▸ Given records
---------------

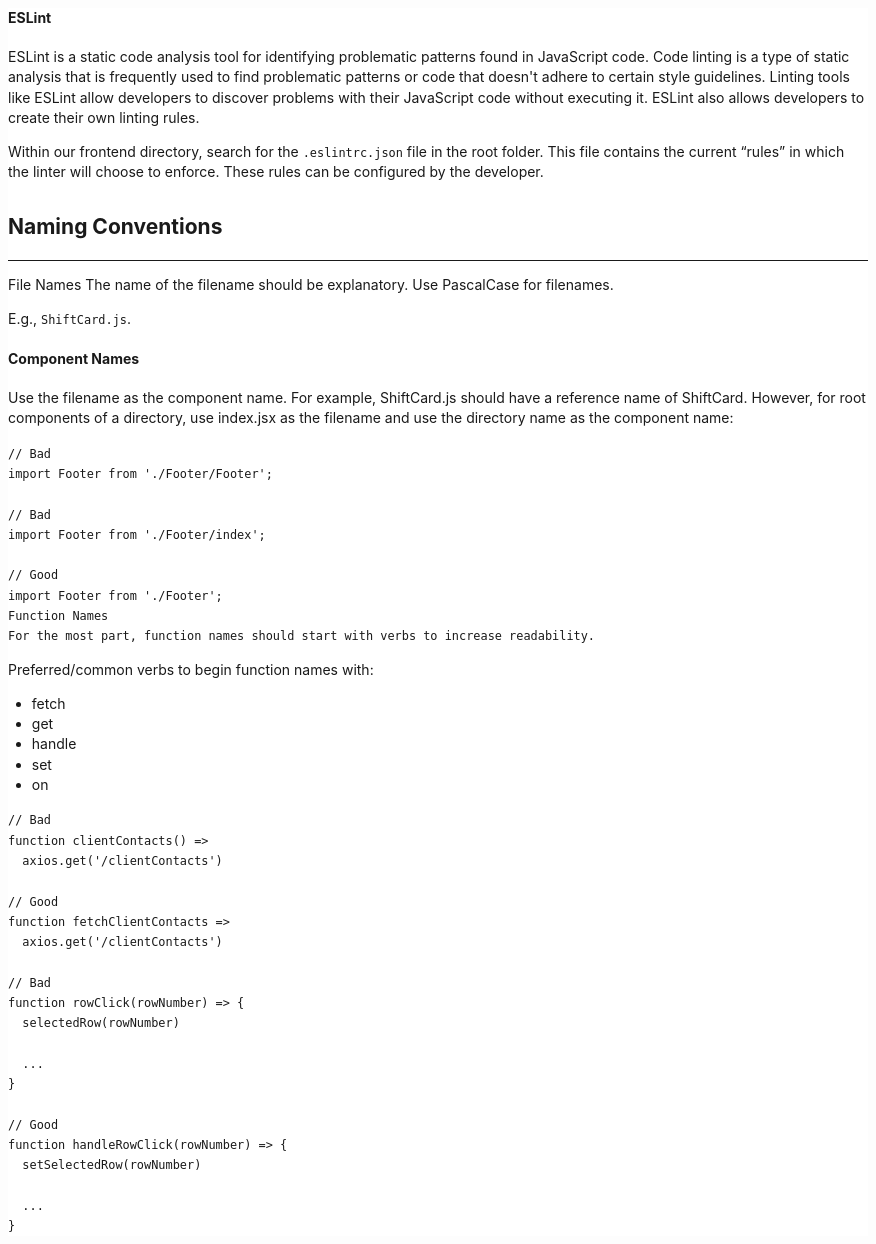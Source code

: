 #### ESLint
ESLint is a static code analysis tool for identifying problematic patterns found in JavaScript code. Code linting is a type of static analysis that is frequently used to find problematic patterns or code that doesn't adhere to certain style guidelines. Linting tools like ESLint allow developers to discover problems with their JavaScript code without executing it. ESLint also allows developers to create their own linting rules.

Within our frontend directory, search for the `.eslintrc.json` file in the root folder. This file contains the current “rules” in which the linter will choose to enforce. These rules can be configured by the developer.

## Naming Conventions
---
File Names
The name of the filename should be explanatory. Use PascalCase for filenames.

E.g., `ShiftCard.js`.

#### Component Names
Use the filename as the component name. For example, ShiftCard.js should have a reference name of ShiftCard. However, for root components of a directory, use index.jsx as the filename and use the directory name as the component name:

```
// Bad
import Footer from './Footer/Footer';

// Bad
import Footer from './Footer/index';

// Good
import Footer from './Footer';
Function Names
For the most part, function names should start with verbs to increase readability.
```

Preferred/common verbs to begin function names with:

- fetch
- get
- handle
- set
- on

```
// Bad
function clientContacts() => 
  axios.get('/clientContacts')
  
// Good
function fetchClientContacts =>
  axios.get('/clientContacts')

// Bad
function rowClick(rowNumber) => {
  selectedRow(rowNumber)
  
  ...
}
  
// Good
function handleRowClick(rowNumber) => {
  setSelectedRow(rowNumber)
  
  ...
}
```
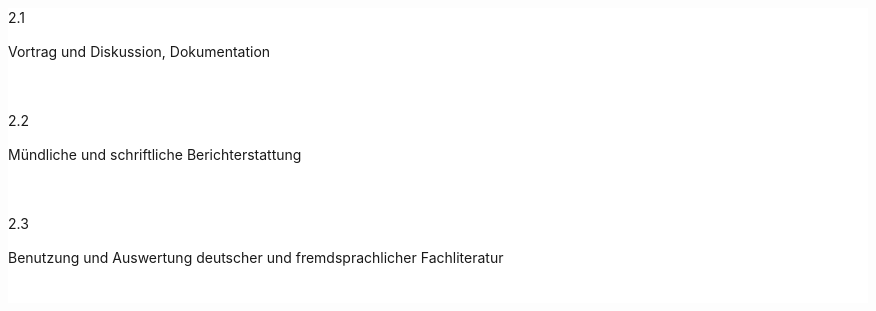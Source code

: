 <td style align="left" valign="top" charoff="50">

2.1

</td>

<td style align="left" valign="top" charoff="50">

Vortrag und Diskussion, Dokumentation

</td>

<td style align="left" valign="top" charoff="50">

 

</td>

</tr>

<tr>

<td style align="left" valign="top" charoff="50">

2.2

</td>

<td style align="left" valign="top" charoff="50">

Mündliche und schriftliche Berichterstattung

</td>

<td style align="left" valign="top" charoff="50">

 

</td>

</tr>

<tr>

<td style align="left" valign="top" charoff="50">

2.3

</td>

<td style align="left" valign="top" charoff="50">

Benutzung und Auswertung deutscher und fremdsprachlicher Fachliteratur

</td>

<td style align="left" valign="top" charoff="50">

 

</td>

</tr>

<tr>

<td style align="left" valign="top" charoff="50">
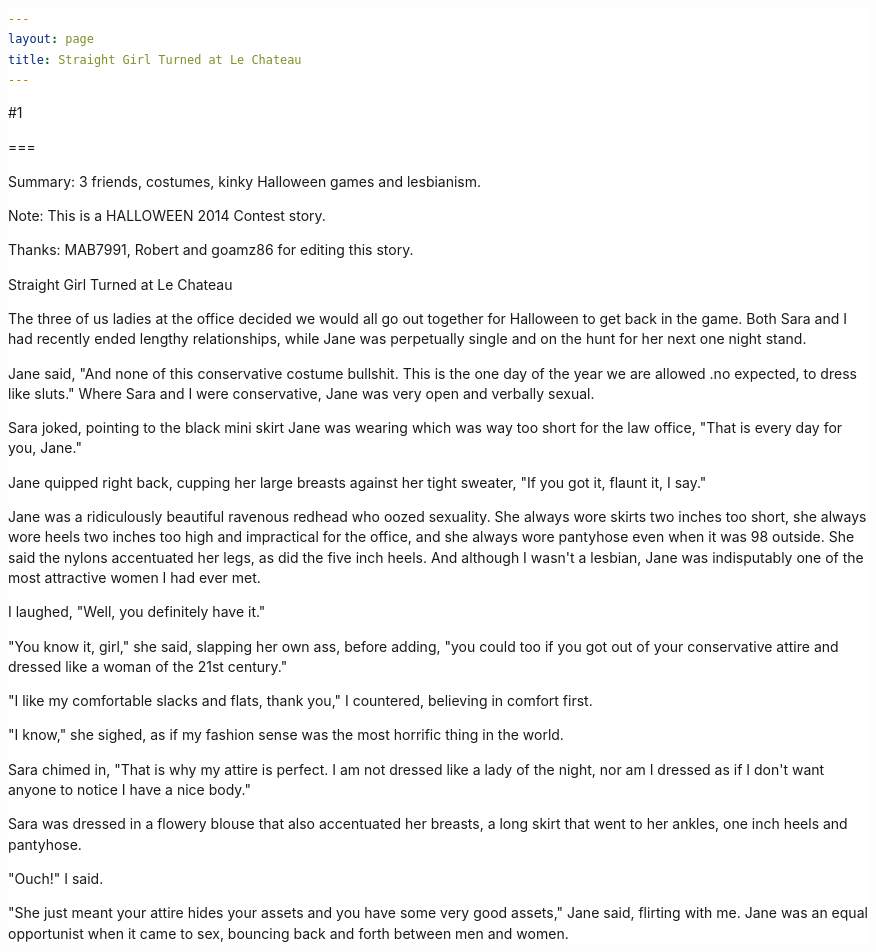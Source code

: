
 ```yaml
---
layout: page
title: Straight Girl Turned at Le Chateau
---
```

#1 

===

Summary: 3 friends, costumes, kinky Halloween games and lesbianism. 

Note: This is a HALLOWEEN 2014 Contest story. 

Thanks: MAB7991, Robert and goamz86 for editing this story. 

Straight Girl Turned at Le Chateau 

The three of us ladies at the office decided we would all go out together for Halloween to get back in the game. Both Sara and I had recently ended lengthy relationships, while Jane was perpetually single and on the hunt for her next one night stand. 

Jane said, "And none of this conservative costume bullshit. This is the one day of the year we are allowed .no expected, to dress like sluts." Where Sara and I were conservative, Jane was very open and verbally sexual. 

Sara joked, pointing to the black mini skirt Jane was wearing which was way too short for the law office, "That is every day for you, Jane." 

Jane quipped right back, cupping her large breasts against her tight sweater, "If you got it, flaunt it, I say." 

Jane was a ridiculously beautiful ravenous redhead who oozed sexuality. She always wore skirts two inches too short, she always wore heels two inches too high and impractical for the office, and she always wore pantyhose even when it was 98 outside. She said the nylons accentuated her legs, as did the five inch heels. And although I wasn't a lesbian, Jane was indisputably one of the most attractive women I had ever met. 

I laughed, "Well, you definitely have it." 

"You know it, girl," she said, slapping her own ass, before adding, "you could too if you got out of your conservative attire and dressed like a woman of the 21st century." 

"I like my comfortable slacks and flats, thank you," I countered, believing in comfort first. 

"I know," she sighed, as if my fashion sense was the most horrific thing in the world. 

Sara chimed in, "That is why my attire is perfect. I am not dressed like a lady of the night, nor am I dressed as if I don't want anyone to notice I have a nice body." 

Sara was dressed in a flowery blouse that also accentuated her breasts, a long skirt that went to her ankles, one inch heels and pantyhose. 

"Ouch!" I said. 

"She just meant your attire hides your assets and you have some very good assets," Jane said, flirting with me. Jane was an equal opportunist when it came to sex, bouncing back and forth between men and women.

---------------

▸ Exercise
Copy nothing but the lines from the top of the data down to the line containing "#### Component Names", and leave the pictures out.

▸ Result for this task
Source code

: #### ESLint
ESLint is a static code analysis tool for identifying problematic patterns found in JavaScript code. Code linting is a type of static analysis that is frequently used to find problematic patterns or code that doesn't adhere to certain style guidelines. Linting tools like ESLint allow developers to discover problems with their JavaScript code without executing it. ESLint also allows developers to create their own linting rules.

Within our frontend directory, search for the `.eslintrc.json` file in the root folder. This file contains the current “rules” in which the linter will choose to enforce. These rules can be configured by the developer.

## Naming Conventions
---
File Names
The name of the filename should be explanatory. Use PascalCase for filenames.

E.g., `ShiftCard.js`.

#### Component Names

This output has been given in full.